The Fates Divide (Carve the Mark #2)(79)
“Are you Ryzek?” I said to Eijeh.
Eijeh and Sifa both stared at me, blank.
“When you first woke, you said ‘we.’ ‘We’ got lost in the future,” I said.
“I don’t know what you’re talking about,” he said.
“Oh?” I stepped toward him. “So that wasn’t my delusional, egocentric brother referring to himself in the royal ‘we’?”
Eijeh started to shake his head.
“It’s not my brother who’s biting your nails, picking at your food, spinning your blade, remembering our mother?” I said.
I knew my voice was loud, maybe loud enough to hear through the walls, but I didn’t care. I had seen my brother’s body. I had shoved it into space. I had scrubbed his blood from the floor. I had buried my anger, my grief, my pity.
My currentshadows were now flowing down my arms, winding around my fingers, and slipping between the seams of my shirt.
“Ryzek?” I said.
“Not exactly,” he replied.
“What, then?”
“We are a we,” he said. “Some of us is Eijeh, and some of us is Ryzek.”
“You’ve been . . .” I struggled to find the way to phrase it. “. . . partly Ryzek this entire time, and you said nothing?”
“After getting murdered?” he retorted. “Keep your currentgift away from me.” The shadows were beneath my skin and on top of it, both, stretching toward him, itching to be shared. “And you wonder why people don’t like you?”
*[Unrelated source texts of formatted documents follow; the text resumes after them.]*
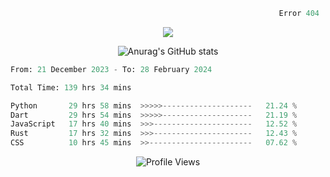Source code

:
 ```python
                                                            Error 404   :(
```

<p align="center">
  <a href="https://skillicons.dev">
    <img src="https://skillicons.dev/icons?i=py,ts,rust,c,java" />
  </a>
</p>

<p align="center">
  <img alt="Anurag's GitHub stats" src="https://github-readme-stats.vercel.app/api?username=Kernel-rb&show_icons=true&theme=tokyonight">
</p>



<!--START_SECTION:waka-->

```python
From: 21 December 2023 - To: 28 February 2024

Total Time: 139 hrs 34 mins

Python       29 hrs 58 mins  >>>>>--------------------   21.24 %
Dart         29 hrs 54 mins  >>>>>--------------------   21.19 %
JavaScript   17 hrs 40 mins  >>>----------------------   12.52 %
Rust         17 hrs 32 mins  >>>----------------------   12.43 %
CSS          10 hrs 45 mins  >>-----------------------   07.62 %
```

<!--END_SECTION:waka-->


<div align="center">
  <img src="https://komarev.com/ghpvc/?username=Kernel-rb&label=PROFILE+VIEWS" alt="Profile Views">
</div>
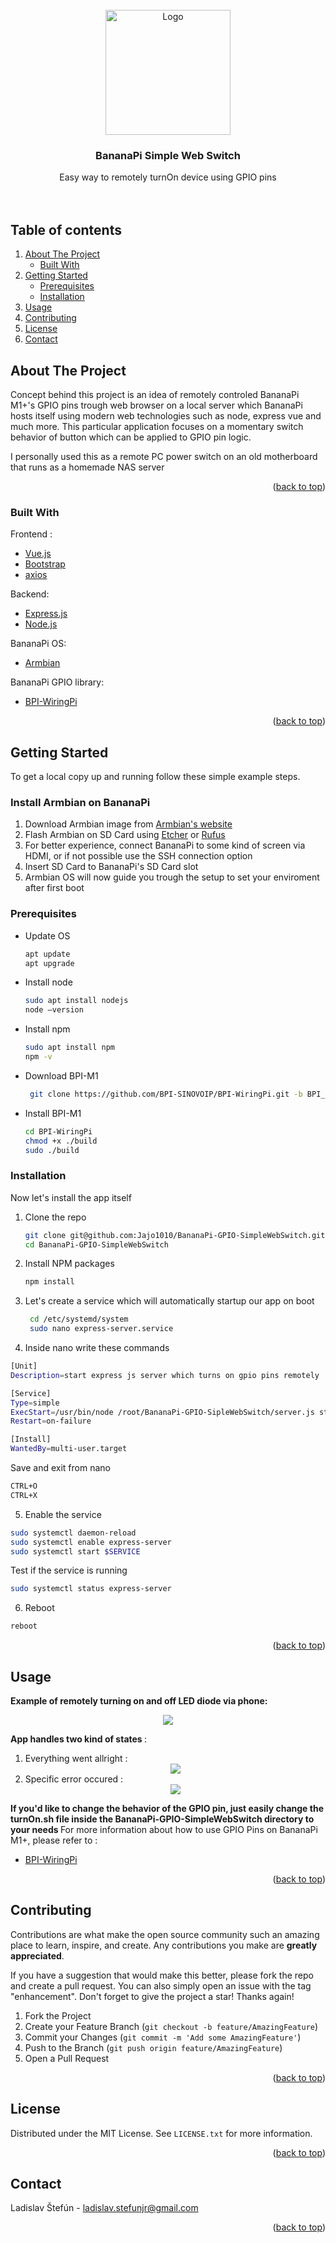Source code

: <div id="top"></div>
<!-- Template of README.mb inspired by https://github.com/othneildrew/Best-README-Template -->
<br />
<div align="center">
  <a href="https://github.com/Jajo1010/BananaPi-GPIO-SimpleWebSwitch">
    <img src="https://i.imgur.com/r5ZMXPT.png" alt="Logo" width="200" height="200">
  </a>

  <h3 align="center">BananaPi Simple Web Switch</h3>

  <p align="center">
    Easy way to remotely turnOn device using GPIO pins
    <br />
    <br />
    <br />
  </p>
</div>


## Table of contents
  <ol>
    <li>
      <a href="#about-the-project">About The Project</a>
      <ul>
        <li><a href="#built-with">Built With</a></li>
      </ul>
    </li>
    <li>
      <a href="#getting-started">Getting Started</a>
      <ul>
        <li><a href="#prerequisites">Prerequisites</a></li>
        <li><a href="#installation">Installation</a></li>
      </ul>
    </li>
    <li><a href="#usage">Usage</a></li>
    <li><a href="#contributing">Contributing</a></li>
    <li><a href="#license">License</a></li>
    <li><a href="#contact">Contact</a></li>
  </ol>



<!-- ABOUT THE PROJECT -->
## About The Project

Concept behind this project is an idea of remotely controled BananaPi M1+'s GPIO pins trough web browser on a local server which BananaPi hosts itself using modern web technologies such as node, express vue and much more.
This particular application focuses on a momentary switch behavior of button which can be applied to GPIO pin logic.<br />

I personally used this as a remote PC power switch on an old motherboard that runs as a homemade NAS server

<p align="right">(<a href="#top">back to top</a>)</p>



### Built With

Frontend :
* [Vue.js](https://vuejs.org/)
* [Bootstrap](https://getbootstrap.com)
* [axios](https://axios-http.com/)

Backend:
* [Express.js](https://expressjs.com/)
* [Node.js](https://nodejs.org/)

BananaPi OS:
* [Armbian](https://www.armbian.com/)

BananaPi GPIO library:
* [BPI-WiringPi](https://github.com/BPI-SINOVOIP/BPI-WiringPi)

<p align="right">(<a href="#top">back to top</a>)</p>



<!-- GETTING STARTED -->
## Getting Started

To get a local copy up and running follow these simple example steps.

### <b>Install Armbian on BananaPi</b>
<ol>
  <li>
    Download Armbian image from <a href="https://www.armbian.com/bananapi/">Armbian's website</a>
  </li>
  <li>
    Flash Armbian on SD Card using <a href="https://www.balena.io/etcher/">Etcher</a> or <a href="https://rufus.ie/">Rufus</a>
  </li>
  <li>
    For better experience, connect BananaPi to some kind of screen via HDMI, or if not possible use the SSH connection option
  </li>
  <li>
    Insert SD Card to BananaPi's SD Card slot
  </li>
  <li>
    Armbian OS will now guide you trough the setup to set your enviroment after first boot
  </li>
</ol>

### Prerequisites
* Update OS
  ```sh
  apt update
  apt upgrade
  ```
* Install node
   ```sh
  sudo apt install nodejs
  node –version
  ```
* Install npm
  ```sh
  sudo apt install npm
  npm -v 
  ```
 * Download BPI-M1
   ```sh
    git clone https://github.com/BPI-SINOVOIP/BPI-WiringPi.git -b BPI_M1_M1Plus
   ```
 * Install BPI-M1
   ```sh
   cd BPI-WiringPi
   chmod +x ./build
   sudo ./build
   ```
### Installation

Now let's install the app itself

1. Clone the repo
   ```sh
   git clone git@github.com:Jajo1010/BananaPi-GPIO-SimpleWebSwitch.git
   cd BananaPi-GPIO-SimpleWebSwitch
   ```
2. Install NPM packages
   ```sh
   npm install
   ```
3. Let's create a service which will automatically startup our app on boot
   ```sh
    cd /etc/systemd/system
    sudo nano express-server.service
   ```
4. Inside nano write these commands
  ```sh
  [Unit]
  Description=start express js server which turns on gpio pins remotely

  [Service]
  Type=simple
  ExecStart=/usr/bin/node /root/BananaPi-GPIO-SipleWebSwitch/server.js start
  Restart=on-failure

  [Install]
  WantedBy=multi-user.target
  
  ```
  Save and exit from nano
  ```sh
  CTRL+O
  CTRL+X
  ```
5. Enable the service 
  ```sh
  sudo systemctl daemon-reload
  sudo systemctl enable express-server
  sudo systemctl start $SERVICE
  ```
 Test if the service is running
 ```sh
 sudo systemctl status express-server
 ```
 6. Reboot
  ```sh
  reboot
  ```
<p align="right">(<a href="#top">back to top</a>)</p>



<!-- USAGE EXAMPLES -->
## Usage

<b>Example of remotely turning on and off LED diode via phone:</b>
    <div align="center">
      <img src="https://media.giphy.com/media/qdo2ajwEFnd7Rw3jda/giphy.gif">
    </div>
    
<b>App handles two kind of states </b> :
<ol>
  <li>
    Everything went allright :
    <div align="center">
      <img src="https://media.giphy.com/media/v96dbIGqk3K63fhpFy/giphy.gif">
    </div>
  </li>
    <li>
    Specific error occured :
    <div align="center">
      <img src="https://media.giphy.com/media/VkixHJYItGMTZGfzUA/giphy.gif">
    </div>
  </li>
</ol>

<b>If you'd like to change the behavior of the GPIO pin, just easily change the turnOn.sh file inside the BananaPi-GPIO-SimpleWebSwitch
 directory to your needs </b> 
 For more information about how to use GPIO Pins on BananaPi M1+, please refer to : </b>
 * [BPI-WiringPi](https://github.com/BPI-SINOVOIP/BPI-WiringPi)


<p align="right">(<a href="#top">back to top</a>)</p>


<!-- CONTRIBUTING -->
## Contributing

Contributions are what make the open source community such an amazing place to learn, inspire, and create. Any contributions you make are **greatly appreciated**.

If you have a suggestion that would make this better, please fork the repo and create a pull request. You can also simply open an issue with the tag "enhancement".
Don't forget to give the project a star! Thanks again!

1. Fork the Project
2. Create your Feature Branch (`git checkout -b feature/AmazingFeature`)
3. Commit your Changes (`git commit -m 'Add some AmazingFeature'`)
4. Push to the Branch (`git push origin feature/AmazingFeature`)
5. Open a Pull Request

<p align="right">(<a href="#top">back to top</a>)</p>



<!-- LICENSE -->
## License

Distributed under the MIT License. See `LICENSE.txt` for more information.

<p align="right">(<a href="#top">back to top</a>)</p>



<!-- CONTACT -->
## Contact

Ladislav Štefún - ladislav.stefunjr@gmail.com

<p align="right">(<a href="#top">back to top</a>)</p>

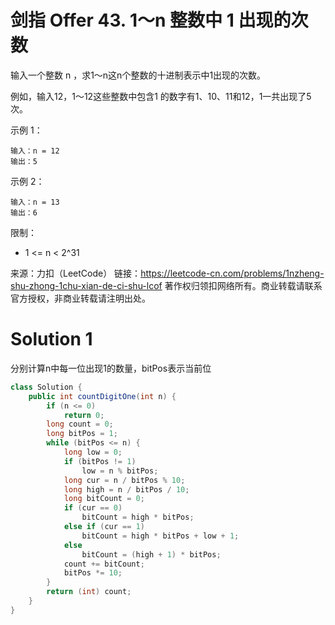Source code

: # 剑指 Offer 43. 1～n 整数中 1 出现的次数

输入一个整数 n ，求1～n这n个整数的十进制表示中1出现的次数。

例如，输入12，1～12这些整数中包含1 的数字有1、10、11和12，1一共出现了5次。

示例 1：
```
输入：n = 12
输出：5
```
示例 2：
```
输入：n = 13
输出：6
```
限制：
+ 1 <= n < 2^31

来源：力扣（LeetCode）
链接：https://leetcode-cn.com/problems/1nzheng-shu-zhong-1chu-xian-de-ci-shu-lcof
著作权归领扣网络所有。商业转载请联系官方授权，非商业转载请注明出处。

# Solution 1
分别计算n中每一位出现1的数量，bitPos表示当前位  
``` java
class Solution {
    public int countDigitOne(int n) {
        if (n <= 0)
            return 0;
        long count = 0;
        long bitPos = 1;
        while (bitPos <= n) {
            long low = 0;
            if (bitPos != 1)
                low = n % bitPos;
            long cur = n / bitPos % 10;
            long high = n / bitPos / 10;
            long bitCount = 0;
            if (cur == 0)
                bitCount = high * bitPos;
            else if (cur == 1)
                bitCount = high * bitPos + low + 1;
            else
                bitCount = (high + 1) * bitPos;
            count += bitCount;
            bitPos *= 10;
        }
        return (int) count;
    }
}
```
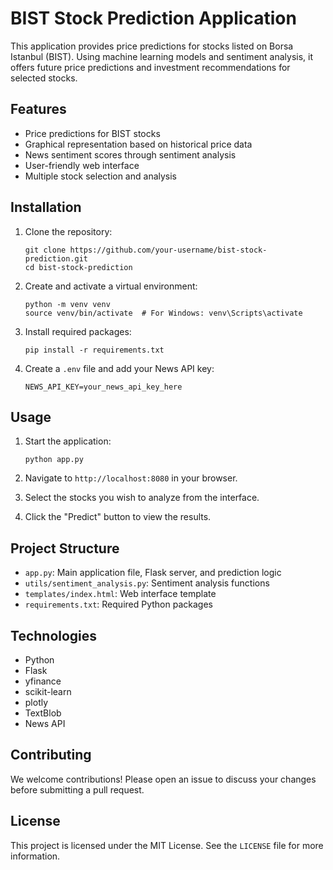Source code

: # BIST Stock Prediction Application

This application provides price predictions for stocks listed on Borsa Istanbul (BIST). Using machine learning models and sentiment analysis, it offers future price predictions and investment recommendations for selected stocks.

## Features

- Price predictions for BIST stocks
- Graphical representation based on historical price data
- News sentiment scores through sentiment analysis
- User-friendly web interface
- Multiple stock selection and analysis

## Installation

1. Clone the repository:
   ```
   git clone https://github.com/your-username/bist-stock-prediction.git
   cd bist-stock-prediction
   ```

2. Create and activate a virtual environment:
   ```
   python -m venv venv
   source venv/bin/activate  # For Windows: venv\Scripts\activate
   ```

3. Install required packages:
   ```
   pip install -r requirements.txt
   ```

4. Create a `.env` file and add your News API key:
   ```
   NEWS_API_KEY=your_news_api_key_here
   ```

## Usage

1. Start the application:
   ```
   python app.py
   ```

2. Navigate to `http://localhost:8080` in your browser.

3. Select the stocks you wish to analyze from the interface.

4. Click the "Predict" button to view the results.

## Project Structure

- `app.py`: Main application file, Flask server, and prediction logic
- `utils/sentiment_analysis.py`: Sentiment analysis functions
- `templates/index.html`: Web interface template
- `requirements.txt`: Required Python packages

## Technologies

- Python
- Flask
- yfinance
- scikit-learn
- plotly
- TextBlob
- News API

## Contributing

We welcome contributions! Please open an issue to discuss your changes before submitting a pull request.

## License

This project is licensed under the MIT License. See the `LICENSE` file for more information.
“I have never once wondered that,” I said. “And you—” I turned to Sifa. “You don’t look surprised, as usual. You’ve known this whole time that a spy might be among us—”
“He has no interest in spying,” Sifa said. “He just wants to be left alone.”
“Not a cycle ago, he murdered Orieve Benesit to keep Ryzek in power,” I said in a low voice. “And now you tell me he wants to be left alone?”
“As long as Ryzek’s body existed, we were trapped where we were,” Eijeh—Ryzek—whatever—replied, leaning close. “Without it we are free. Or we would be, if not for these damn visions.”
“Those damn visions.” I laughed. “You—Ryzek—tortured Eijeh by trading memories with him in order to get those visions, if I recall correctly. And now you hate them?” I laughed again. “That seems fitting.”
“The visions are a curse,” he said, looking uncomfortable. “They keep throwing us into other people’s lives, other people’s pain—”
My mind felt like an overstuffed toy, all the contents bursting the seams. It had never occurred to me that Ryzek—in whatever form he now found himself—might not want the power he held. But when I thought of the Ryzek I had known, the one who covered my ears in dark hallways, and carried me on his back through Shotet crowds on the way to the sojourn ship, it didn’t seem so strange.
But that wasn’t right. Neither Ryzek Noavek nor Eijeh Kereseth deserved to be free from the consequences of what they had done.
“Well, now it’s not just the visions throwing you into other people’s pain,” I said. “Because you’re coming with me to Urek.”
“No, we’re not.”
I leaned in close, so close we were sharing breath, and lifted both hands, holding them over Eijeh’s face. My currentshadows were so dense now that I had no trouble displaying my power in all its horror, the dark tendrils weaving over my skin and under it, staining me and enfolding me. Pain shrieked through every izit of me, but having a goal had always helped me to think through pain.
“Come with me,” I said in a harsh whisper. “Or I will kill you, right now, with my bare hands. You may have some of Ryzek’s learned skill, but you are still in the body of Eijeh Kereseth, and he is no match for me in a footrace or a fight or even a goddamn contest of wills.”
“Threats,” he gritted out. “I would say they are beneath you, but they never have been, have they?”
“I prefer to think of them as promises,” I said, smiling, all teeth.
“Why do you even want us to go?”
“I am doing something that requires expertise in the habits of Lazmet Noavek,” I said, “and your mind is a treasure trove.”
He opened his mouth to object, and Sifa spoke over him.
“He will go,” she said. “And so will I. Our time here is done.”
I wanted to argue, but my logical side couldn’t quite manage it. It wouldn’t hurt to have not one, but two oracles on board to help with our assassination plan. Even if one contained my evil brother and the other was the biological mother who abandoned me.
It was ridiculous.
But so was much of the galaxy.
CHAPTER 43: AKOS
“THE MOST IMMINENT OF our problems is Vakrez,” Yma said.
Akos lay on the floor by the fireplace, his guts grumbling. He had gotten faint earlier while walking back from the bathroom and, rather than getting up when Yma came in, had just flopped onto his back. She shoved another satchel of food into his hand, and he took it, not half as eager as he’d been the last time she came. He’d discovered that half a meal was almost worse than no meal at all.